即先对输入进行多头注意力, 再进入全连接. 每个输入进入网络前先进行层归一化, 输出网络后残差连接.
Temporal Transformer
The goal of the temporal transformer module is to model dependencies across the
sequence of frames.
对于第\(i\)帧2D骨架经过Spatial Transformer后输出为\(z_L^i \in R^{J\times c}\), 将其
压缩为向量\(z^i\in R^{1\times (Jc)}\). 将\(f\)个(感受野)向量连接concatenate, 加上表示
帧位置信息的position embedding作为输入
\(Z_0 = [z_L^1; z_L^2; ..., z_L^f] + E_{Tpos}, Z_0\in R^{f\times (Jc)}\).

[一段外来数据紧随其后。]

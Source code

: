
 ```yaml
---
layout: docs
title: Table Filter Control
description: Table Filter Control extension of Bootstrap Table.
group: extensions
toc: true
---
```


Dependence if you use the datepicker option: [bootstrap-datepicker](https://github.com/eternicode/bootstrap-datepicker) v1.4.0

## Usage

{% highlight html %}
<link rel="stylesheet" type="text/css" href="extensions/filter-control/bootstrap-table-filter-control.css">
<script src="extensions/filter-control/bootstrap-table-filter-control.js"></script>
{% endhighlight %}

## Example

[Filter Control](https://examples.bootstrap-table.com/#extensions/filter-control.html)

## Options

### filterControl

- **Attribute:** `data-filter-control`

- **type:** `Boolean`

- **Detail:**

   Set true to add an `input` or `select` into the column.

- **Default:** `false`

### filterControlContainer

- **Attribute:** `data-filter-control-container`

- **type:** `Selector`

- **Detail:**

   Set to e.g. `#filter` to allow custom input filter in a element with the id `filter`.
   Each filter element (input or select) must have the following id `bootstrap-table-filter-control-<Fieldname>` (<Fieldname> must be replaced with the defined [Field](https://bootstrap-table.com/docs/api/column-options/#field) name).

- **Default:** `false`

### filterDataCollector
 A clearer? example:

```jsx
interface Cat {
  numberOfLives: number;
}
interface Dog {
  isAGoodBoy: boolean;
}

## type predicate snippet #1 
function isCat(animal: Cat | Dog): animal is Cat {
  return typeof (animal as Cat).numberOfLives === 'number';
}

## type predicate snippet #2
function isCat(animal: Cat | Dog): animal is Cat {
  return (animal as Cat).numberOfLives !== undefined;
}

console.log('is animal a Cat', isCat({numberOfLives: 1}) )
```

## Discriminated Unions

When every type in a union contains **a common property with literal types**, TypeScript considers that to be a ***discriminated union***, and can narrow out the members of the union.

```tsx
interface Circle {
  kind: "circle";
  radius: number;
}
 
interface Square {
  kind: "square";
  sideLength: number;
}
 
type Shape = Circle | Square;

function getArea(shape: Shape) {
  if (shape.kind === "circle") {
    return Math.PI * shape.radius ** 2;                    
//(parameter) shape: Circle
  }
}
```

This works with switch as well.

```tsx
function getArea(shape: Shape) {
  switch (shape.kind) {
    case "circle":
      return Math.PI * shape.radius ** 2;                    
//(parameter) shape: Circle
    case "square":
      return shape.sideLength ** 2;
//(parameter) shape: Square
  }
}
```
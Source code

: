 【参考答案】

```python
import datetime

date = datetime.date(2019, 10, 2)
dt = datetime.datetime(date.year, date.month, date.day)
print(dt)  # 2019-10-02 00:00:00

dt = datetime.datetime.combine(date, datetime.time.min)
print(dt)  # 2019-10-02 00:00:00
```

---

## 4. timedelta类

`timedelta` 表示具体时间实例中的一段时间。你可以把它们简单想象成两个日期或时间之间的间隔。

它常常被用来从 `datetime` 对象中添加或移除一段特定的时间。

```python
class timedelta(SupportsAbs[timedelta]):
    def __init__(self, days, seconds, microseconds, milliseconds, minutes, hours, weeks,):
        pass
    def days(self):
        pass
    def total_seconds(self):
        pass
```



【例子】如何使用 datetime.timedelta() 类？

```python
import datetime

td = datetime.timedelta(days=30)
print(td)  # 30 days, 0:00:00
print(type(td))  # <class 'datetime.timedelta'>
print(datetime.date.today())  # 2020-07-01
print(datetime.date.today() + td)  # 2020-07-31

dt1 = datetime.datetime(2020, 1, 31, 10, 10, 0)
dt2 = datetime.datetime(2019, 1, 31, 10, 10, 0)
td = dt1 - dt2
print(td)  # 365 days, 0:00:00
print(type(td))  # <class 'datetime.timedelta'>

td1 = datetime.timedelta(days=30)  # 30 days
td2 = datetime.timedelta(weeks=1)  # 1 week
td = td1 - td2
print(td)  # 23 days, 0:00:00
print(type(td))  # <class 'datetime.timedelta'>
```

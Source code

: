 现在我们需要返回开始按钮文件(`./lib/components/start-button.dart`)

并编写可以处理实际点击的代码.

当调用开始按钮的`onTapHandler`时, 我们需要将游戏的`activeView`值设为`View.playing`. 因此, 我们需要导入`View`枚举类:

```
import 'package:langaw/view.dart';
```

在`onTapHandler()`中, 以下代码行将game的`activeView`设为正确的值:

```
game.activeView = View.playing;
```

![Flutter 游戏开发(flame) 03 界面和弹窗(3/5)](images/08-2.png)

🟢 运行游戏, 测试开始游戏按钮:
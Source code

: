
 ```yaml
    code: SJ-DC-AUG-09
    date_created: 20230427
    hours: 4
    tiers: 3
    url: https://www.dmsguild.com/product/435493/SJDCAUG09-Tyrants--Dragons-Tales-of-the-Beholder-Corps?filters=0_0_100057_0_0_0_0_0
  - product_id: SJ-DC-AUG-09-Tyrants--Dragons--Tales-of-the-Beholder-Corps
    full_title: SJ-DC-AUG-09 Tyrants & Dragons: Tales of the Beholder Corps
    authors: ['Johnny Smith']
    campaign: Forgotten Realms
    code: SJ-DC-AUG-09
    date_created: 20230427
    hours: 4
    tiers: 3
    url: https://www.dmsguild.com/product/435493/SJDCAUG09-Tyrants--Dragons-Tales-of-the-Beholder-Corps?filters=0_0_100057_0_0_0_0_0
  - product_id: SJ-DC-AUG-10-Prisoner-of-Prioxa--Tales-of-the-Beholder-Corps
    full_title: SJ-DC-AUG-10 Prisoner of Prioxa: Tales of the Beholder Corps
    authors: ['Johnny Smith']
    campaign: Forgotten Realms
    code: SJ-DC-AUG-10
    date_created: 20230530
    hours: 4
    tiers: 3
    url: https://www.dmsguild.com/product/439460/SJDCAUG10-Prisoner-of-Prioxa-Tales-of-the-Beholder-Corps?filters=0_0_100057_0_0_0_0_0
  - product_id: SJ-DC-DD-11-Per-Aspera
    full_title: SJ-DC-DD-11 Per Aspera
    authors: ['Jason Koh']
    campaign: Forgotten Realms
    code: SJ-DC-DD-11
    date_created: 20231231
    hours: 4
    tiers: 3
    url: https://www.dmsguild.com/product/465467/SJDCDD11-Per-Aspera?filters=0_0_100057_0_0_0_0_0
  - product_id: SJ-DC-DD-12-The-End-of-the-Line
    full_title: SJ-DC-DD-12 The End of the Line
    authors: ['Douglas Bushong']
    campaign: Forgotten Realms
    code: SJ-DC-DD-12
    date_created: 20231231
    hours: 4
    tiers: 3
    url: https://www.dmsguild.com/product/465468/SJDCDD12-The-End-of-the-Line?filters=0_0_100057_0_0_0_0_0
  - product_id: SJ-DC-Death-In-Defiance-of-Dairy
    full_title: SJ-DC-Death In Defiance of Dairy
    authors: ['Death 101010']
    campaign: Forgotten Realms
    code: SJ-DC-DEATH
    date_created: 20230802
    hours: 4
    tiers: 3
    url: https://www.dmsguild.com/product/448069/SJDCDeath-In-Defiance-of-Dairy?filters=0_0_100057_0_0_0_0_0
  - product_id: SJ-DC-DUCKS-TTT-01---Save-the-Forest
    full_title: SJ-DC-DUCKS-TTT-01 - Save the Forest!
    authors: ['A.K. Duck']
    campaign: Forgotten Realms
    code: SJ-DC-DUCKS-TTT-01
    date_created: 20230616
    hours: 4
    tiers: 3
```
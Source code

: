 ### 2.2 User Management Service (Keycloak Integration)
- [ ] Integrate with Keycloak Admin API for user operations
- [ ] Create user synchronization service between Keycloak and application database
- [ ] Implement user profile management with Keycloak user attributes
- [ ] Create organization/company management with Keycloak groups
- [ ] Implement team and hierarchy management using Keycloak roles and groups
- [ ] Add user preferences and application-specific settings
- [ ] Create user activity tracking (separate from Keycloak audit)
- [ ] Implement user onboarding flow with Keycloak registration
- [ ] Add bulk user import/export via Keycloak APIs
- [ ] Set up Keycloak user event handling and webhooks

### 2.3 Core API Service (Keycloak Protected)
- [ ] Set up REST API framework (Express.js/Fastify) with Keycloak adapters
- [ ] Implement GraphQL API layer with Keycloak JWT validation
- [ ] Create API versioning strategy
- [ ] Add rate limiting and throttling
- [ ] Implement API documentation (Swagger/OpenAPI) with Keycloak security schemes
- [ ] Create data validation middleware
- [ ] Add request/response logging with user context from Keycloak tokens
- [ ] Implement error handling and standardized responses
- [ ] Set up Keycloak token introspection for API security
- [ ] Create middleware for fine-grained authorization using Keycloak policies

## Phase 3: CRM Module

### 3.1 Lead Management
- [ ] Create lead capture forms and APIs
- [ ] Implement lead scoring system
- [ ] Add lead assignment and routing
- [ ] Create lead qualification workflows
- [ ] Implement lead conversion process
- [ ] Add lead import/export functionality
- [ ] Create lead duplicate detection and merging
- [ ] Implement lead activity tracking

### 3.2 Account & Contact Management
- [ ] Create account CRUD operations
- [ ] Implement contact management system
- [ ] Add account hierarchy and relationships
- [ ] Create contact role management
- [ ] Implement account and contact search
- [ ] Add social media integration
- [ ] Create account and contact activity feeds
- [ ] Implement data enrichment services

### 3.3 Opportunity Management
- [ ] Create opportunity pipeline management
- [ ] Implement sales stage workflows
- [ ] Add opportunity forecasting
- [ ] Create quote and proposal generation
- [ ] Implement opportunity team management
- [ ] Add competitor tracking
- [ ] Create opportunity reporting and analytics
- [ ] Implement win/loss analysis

将\(Z_0\)输入\(L\)层相同的ViT模块(与Spatial Transformer相同), 得到输出\(Y\in R^{f\times (Jc)}\).
Regression Head
由于最终预测中间一帧的3D骨架, 首先需要将输出维度缩减为\(f\times (Jc) --> 1\times (Jc)\).
本方法通过对帧维度(\(f\))进行可训练的带权平均weighted mean操作实现. 最后, 使用一个简单的
\(MLP\), 得到最终输出\(y\in R^{1\times (3J)}\), 代表3D骨架坐标向量.